Thirty years ago today (June 23, 1988), as Washingtonians sweltered, James Hansen told a Senate committee that “the greenhouse effect has been detected and is changing our climate now.” Hansen was the head of NASA’s Goddard Institute for Space Studies, and his warning landed at the top of the next morning’s New York Times.
Hansen, and many others, might have thought that over the next three decades we would spring into action to protect the only planet we have. In fact, we have made scant progress. The threat has accelerated, and we have failed to muster the political will to counter it.
But could we be on the verge of a breakthrough? The number-one priority is persuading Republicans on Capitol Hill that action is needed and that they can support such action without losing their jobs. This week former Senate Majority Leader Trent Lott, a Republican from Pascagoula, Mississippi, and John Breaux, a former Democratic senator from Louisiana, announced that they had created a new group called Americans for Carbon Dividends (AFCD).

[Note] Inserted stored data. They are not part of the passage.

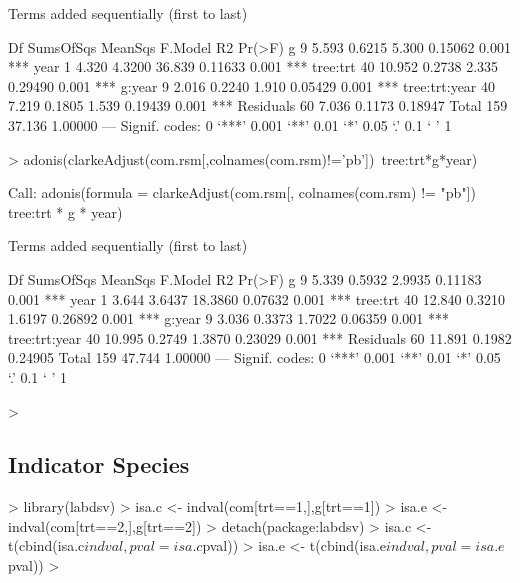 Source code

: \documentclass[12pt]{article}
\begin{document}
\begin{Schunk}
\begin{Soutput}
Terms added sequentially (first to last)

               Df SumsOfSqs MeanSqs F.Model      R2 Pr(>F)    
g               9     5.593  0.6215   5.300 0.15062  0.001 ***
year            1     4.320  4.3200  36.839 0.11633  0.001 ***
tree:trt       40    10.952  0.2738   2.335 0.29490  0.001 ***
g:year          9     2.016  0.2240   1.910 0.05429  0.001 ***
tree:trt:year  40     7.219  0.1805   1.539 0.19439  0.001 ***
Residuals      60     7.036  0.1173         0.18947           
Total         159    37.136                 1.00000           
---
Signif. codes:  0 ‘***’ 0.001 ‘**’ 0.01 ‘*’ 0.05 ‘.’ 0.1 ‘ ’ 1 
\end{Soutput}
\begin{Sinput}
> adonis(clarkeAdjust(com.rsm[,colnames(com.rsm)!='pb'])~tree:trt*g*year)
\end{Sinput}
\begin{Soutput}
Call:
adonis(formula = clarkeAdjust(com.rsm[, colnames(com.rsm) !=      "pb"]) ~ tree:trt * g * year) 

Terms added sequentially (first to last)

               Df SumsOfSqs MeanSqs F.Model      R2 Pr(>F)    
g               9     5.339  0.5932  2.9935 0.11183  0.001 ***
year            1     3.644  3.6437 18.3860 0.07632  0.001 ***
tree:trt       40    12.840  0.3210  1.6197 0.26892  0.001 ***
g:year          9     3.036  0.3373  1.7022 0.06359  0.001 ***
tree:trt:year  40    10.995  0.2749  1.3870 0.23029  0.001 ***
Residuals      60    11.891  0.1982         0.24905           
Total         159    47.744                 1.00000           
---
Signif. codes:  0 ‘***’ 0.001 ‘**’ 0.01 ‘*’ 0.05 ‘.’ 0.1 ‘ ’ 1 
\end{Soutput}
\begin{Sinput}
> 
\end{Sinput}
\end{Schunk}

\subsection{Indicator Species}

\begin{Schunk}
\begin{Sinput}
> library(labdsv)
> isa.c <- indval(com[trt==1,],g[trt==1])
> isa.e <- indval(com[trt==2,],g[trt==2])
> detach(package:labdsv)
> isa.c <- t(cbind(isa.c$indval,pval=isa.c$pval))
> isa.e <- t(cbind(isa.e$indval,pval=isa.e$pval))
> 
\end{Sinput}
\end{Schunk}
\end{document}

As The Wall Street Journal reported, the group plans to put financial, advertising and lobbying muscle behind a policy proposed last year that called for taxing carbon emissions and returning the revenue as a dividend to Americans. Championing that idea were Republican stalwarts George Shultz, James Baker, Henry Paulsen, and others. AFCD’s high-profile supporters include Janet Yellen and Ben Bernanke, both of whom chaired the Federal Reserve.
“The tide is turning on the realization that something needs to be done in this area,” said Lott. “And the dividend changes everything. The money goes back to the people instead of into the dark, deep hole of the federal government.”
As he and Breaux put it in an op-ed titled “Here’s How to Break the Impasse on Climate” in The New York Times, “We can do this…. This is the only realistic, workable path now open to us if we want to solve one of the most daunting challenges of our time.”
The Journal’s Bradley Olson and Timothy Puko wrote, “There are signs that some in the Republican Party may be warming to some sort of climate legislation. A Climate Solutions Caucus in the House has drawn 39 Republican members since its creation two years ago. An array of U.S. corporations, many of which give to Republicans through affiliated PACs, urged President Trump not to pull out of the Paris climate agreement, which he did last year.
“What’s more, younger Republicans are supportive of addressing climate change, according to the Pew Research Center. ‘Young Republicans want action on climate change, and the party has to bring solutions to the table,’ said Kiera O’Brien, 20, president of Harvard University’s Republican club, one of a number of right-leaning university groups that have come out in favor of the ‘carbon dividends’ plan.”
Meantime, there is growing interest in carbon pricing at the state level, with more than one-fifth of U.S. states considering bills on carbon fees and dividends in the last year, Kevin Kennedy and Christina DeConcini noted in a blog on the World Resource Institute’s website. The Massachusetts Senate passed a carbon-pricing bill June 14.
Even in Texas, a state famous for its oil and gas, there are hopeful signs. The City Council in Denton, located 40 miles north of Dallas and home to 300 natural gas wells, voted, 6-1, to obtain ALL of its power from renewable energy by 2020. The Council concluded that it was simply smart economics. Most people probably would be surprised to learn that 18 percent of the energy generated in Texas last year came from wind and solar power.
So yes, the climate change challenge is daunting, but momentum for enactment of a carbon fee is building. The American people need to tell Congress to climb on board.